Task to carry out:
From the entries below, report only the number of lines that contain the word "argument".

————————

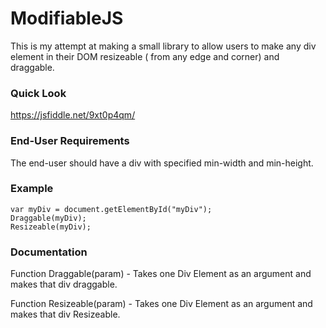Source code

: # ModifiableJS

This is my attempt at making a small library to allow users to make any div element in their DOM resizeable ( from any edge and corner) and draggable.

### Quick Look
https://jsfiddle.net/9xt0p4qm/

### End-User Requirements
The end-user should have a div with specified min-width and min-height.

### Example
```
var myDiv = document.getElementById("myDiv");
Draggable(myDiv);
Resizeable(myDiv);
```
### Documentation

Function Draggable(param) - Takes one Div Element as an argument and makes that div draggable.

Function Resizeable(param) - Takes one Div Element as an argument and makes that div Resizeable.
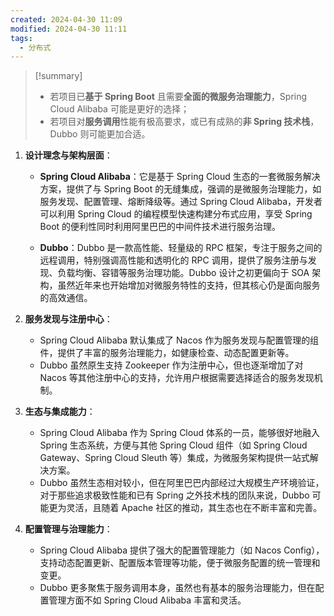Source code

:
 ```yaml
---
created: 2024-04-30 11:09
modified: 2024-04-30 11:11
tags:
  - 分布式
---
```

> [!summary]
> - 若项目已**基于 Spring Boot** 且需要**全面的微服务治理能力**，Spring Cloud Alibaba 可能是更好的选择；
> - 若项目对**服务调用**性能有极高要求，或已有成熟的**非 Spring 技术栈**，Dubbo 则可能更加合适。

1. **设计理念与架构层面**：
    
    - **Spring Cloud Alibaba**：它是基于 Spring Cloud 生态的一套微服务解决方案，提供了与 Spring Boot 的无缝集成，强调的是微服务治理能力，如服务发现、配置管理、熔断降级等。通过 Spring Cloud Alibaba，开发者可以利用 Spring Cloud 的编程模型快速构建分布式应用，享受 Spring Boot 的便利性同时利用阿里巴巴的中间件技术进行服务治理。
        
    - **Dubbo**：Dubbo 是一款高性能、轻量级的 RPC 框架，专注于服务之间的远程调用，特别强调高性能和透明化的 RPC 调用，提供了服务注册与发现、负载均衡、容错等服务治理功能。Dubbo 设计之初更偏向于 SOA 架构，虽然近年来也开始增加对微服务特性的支持，但其核心仍是面向服务的高效通信。
        
2. **服务发现与注册中心**：
    
    - Spring Cloud Alibaba 默认集成了 Nacos 作为服务发现与配置管理的组件，提供了丰富的服务治理能力，如健康检查、动态配置更新等。
    - Dubbo 虽然原生支持 Zookeeper 作为注册中心，但也逐渐增加了对 Nacos 等其他注册中心的支持，允许用户根据需要选择适合的服务发现机制。
3. **生态与集成能力**：
    
    - Spring Cloud Alibaba 作为 Spring Cloud 体系的一员，能够很好地融入 Spring 生态系统，方便与其他 Spring Cloud 组件（如 Spring Cloud Gateway、Spring Cloud Sleuth 等）集成，为微服务架构提供一站式解决方案。
    - Dubbo 虽然生态相对较小，但在阿里巴巴内部经过大规模生产环境验证，对于那些追求极致性能和已有 Spring 之外技术栈的团队来说，Dubbo 可能更为灵活，且随着 Apache 社区的推动，其生态也在不断丰富和完善。
4. **配置管理与治理能力**：
    
    - Spring Cloud Alibaba 提供了强大的配置管理能力（如 Nacos Config），支持动态配置更新、配置版本管理等功能，便于微服务配置的统一管理和变更。
    - Dubbo 更多聚焦于服务调用本身，虽然也有基本的服务治理能力，但在配置管理方面不如 Spring Cloud Alibaba 丰富和灵活。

————————

Answer to the exercise:
2